WORK ORDER.
The required output is the exact run of lines below that opens at the line with "Mục đích của" and closes at the line with "năng tư duy.".
== DATASET RECORDS ==
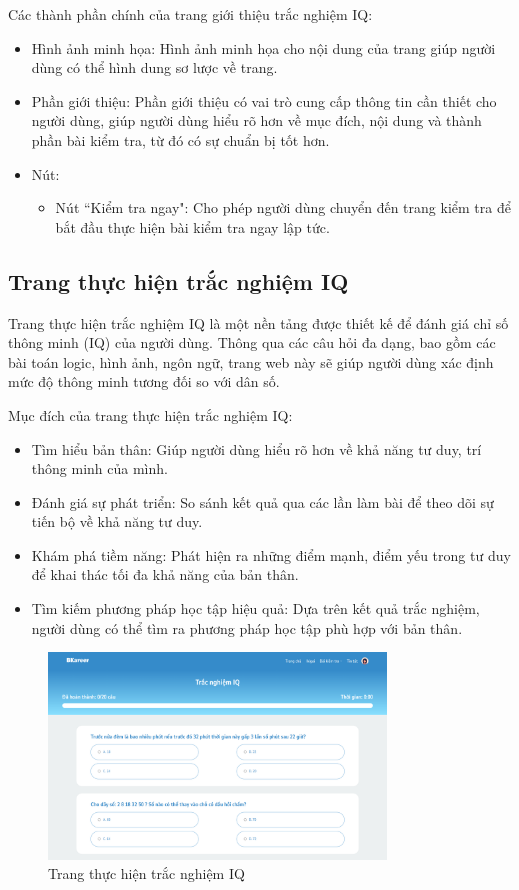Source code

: Các thành phần chính của trang giới thiệu trắc nghiệm IQ:
\begin{itemize}
    \item Hình ảnh minh họa: Hình ảnh minh họa cho nội dung của trang giúp người dùng có thể hình dung sơ lược về trang.
    \item Phần giới thiệu: Phần giới thiệu có vai trò cung cấp thông tin cần thiết cho người dùng, giúp người dùng hiểu rõ hơn về mục đích, nội dung và thành phần bài kiểm tra, từ đó có sự chuẩn bị tốt hơn.
    \item Nút:
        \begin{itemize}
            \item Nút ``Kiểm tra ngay": Cho phép người dùng chuyển đến trang kiểm tra để bắt đầu thực hiện bài kiểm tra ngay lập tức.
        \end{itemize}
\end{itemize}


\subsection{Trang thực hiện trắc nghiệm IQ}
Trang thực hiện trắc nghiệm IQ là một nền tảng được thiết kế để đánh giá chỉ số thông minh (IQ) của người dùng. Thông qua các câu hỏi đa dạng, bao gồm các bài toán logic, hình ảnh, ngôn ngữ, trang web này sẽ giúp người dùng xác định mức độ thông minh tương đối so với dân số.

Mục đích của trang thực hiện trắc nghiệm IQ:
\begin{itemize}
    \item Tìm hiểu bản thân: Giúp người dùng hiểu rõ hơn về khả năng tư duy, trí thông minh của mình.
    \item Đánh giá sự phát triển: So sánh kết quả qua các lần làm bài để theo dõi sự tiến bộ về khả năng tư duy.
    \item Khám phá tiềm năng: Phát hiện ra những điểm mạnh, điểm yếu trong tư duy để khai thác tối đa khả năng của bản thân.
    \item Tìm kiếm phương pháp học tập hiệu quả: Dựa trên kết quả trắc nghiệm, người dùng có thể tìm ra phương pháp học tập phù hợp với bản thân.
\end{itemize}

\begin{figure}[H]
    \centering
    \includegraphics[width=0.8\textwidth]
    {images/chap5/iq.png}
    \vspace{0.5cm}
    \caption{Trang thực hiện trắc nghiệm IQ}
\end{figure}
===
RESULT.
Mục đích của trang thực hiện trắc nghiệm IQ:
\begin{itemize}
    \item Tìm hiểu bản thân: Giúp người dùng hiểu rõ hơn về khả năng tư duy, trí thông minh của mình.
    \item Đánh giá sự phát triển: So sánh kết quả qua các lần làm bài để theo dõi sự tiến bộ về khả năng tư duy.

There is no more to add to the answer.